TRY IT - This exercise asks for a copy of each line in the records below with the word "tabularx" in it.

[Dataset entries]
***

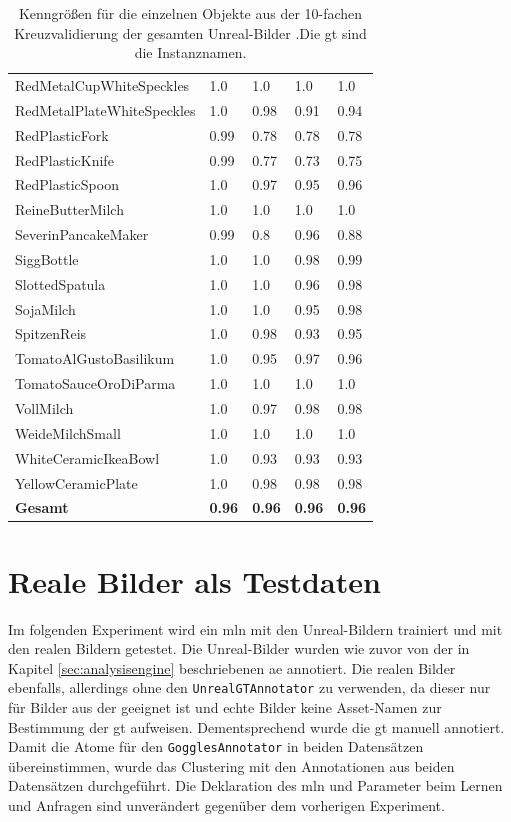 \begin{table}
\begin{tabularx}{\textwidth}{Xllll}
RedMetalCupWhiteSpeckles & 1.0 & 1.0 & 1.0 & 1.0 \\  
RedMetalPlateWhiteSpeckles & 1.0 & 0.98 & 0.91 & 0.94 \\  
RedPlasticFork & 0.99 & 0.78 & 0.78 & 0.78 \\  
RedPlasticKnife & 0.99 & 0.77 & 0.73 & 0.75 \\  
RedPlasticSpoon & 1.0 & 0.97 & 0.95 & 0.96 \\  
ReineButterMilch & 1.0 & 1.0 & 1.0 & 1.0 \\  
SeverinPancakeMaker & 0.99 & 0.8 & 0.96 & 0.88 \\  
SiggBottle & 1.0 & 1.0 & 0.98 & 0.99 \\  
SlottedSpatula & 1.0 & 1.0 & 0.96 & 0.98 \\  
SojaMilch & 1.0 & 1.0 & 0.95 & 0.98 \\  
SpitzenReis & 1.0 & 0.98 & 0.93 & 0.95 \\  
TomatoAlGustoBasilikum & 1.0 & 0.95 & 0.97 & 0.96 \\  
TomatoSauceOroDiParma & 1.0 & 1.0 & 1.0 & 1.0 \\  
VollMilch & 1.0 & 0.97 & 0.98 & 0.98 \\  
WeideMilchSmall & 1.0 & 1.0 & 1.0 & 1.0 \\  
WhiteCeramicIkeaBowl & 1.0 & 0.93 & 0.93 & 0.93 \\  
YellowCeramicPlate & 1.0 & 0.98 & 0.98 & 0.98 \\    \hline
\textbf{Gesamt}		&	\textbf{0.96}   &	\textbf{0.96}  & \textbf{0.96}     &  \textbf{0.96}     \\
\end{tabularx}
\caption[Objektinstanzen-spezifische Kenngrößen des gesamten Unreal-Bilder Datensatzes]{Kenngrößen für die einzelnen Objekte aus der 10-fachen Kreuzvalidierung der gesamten Unreal-Bilder .Die \gls{gt} sind die Instanznamen.}
\label{tab:UnrealGTInstance_metrics}
\end{table}

\section{Reale Bilder als Testdaten}

Im folgenden Experiment wird ein \gls{mln} mit den Unreal-Bildern trainiert und mit den realen Bildern getestet. Die Unreal-Bilder wurden wie zuvor von der in Kapitel \ref{sec:analysisengine} beschriebenen \gls{ae} annotiert. Die realen Bilder ebenfalls, allerdings ohne den \texttt{UnrealGTAnnotator} zu verwenden, da dieser nur für Bilder aus der \unreal geeignet ist und echte Bilder keine Asset-Namen zur Bestimmung der \gls{gt} aufweisen. Dementsprechend wurde die \gls{gt} manuell annotiert. Damit die Atome für den \texttt{GogglesAnnotator} in beiden Datensätzen übereinstimmen, wurde das Clustering mit den Annotationen aus beiden Datensätzen durchgeführt. Die Deklaration des \gls{mln} und Parameter beim Lernen und Anfragen sind unverändert gegenüber dem vorherigen Experiment. \par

***

COMPLETED EXERCISE -
\begin{tabularx}{\textwidth}{Xllll}
\end{tabularx}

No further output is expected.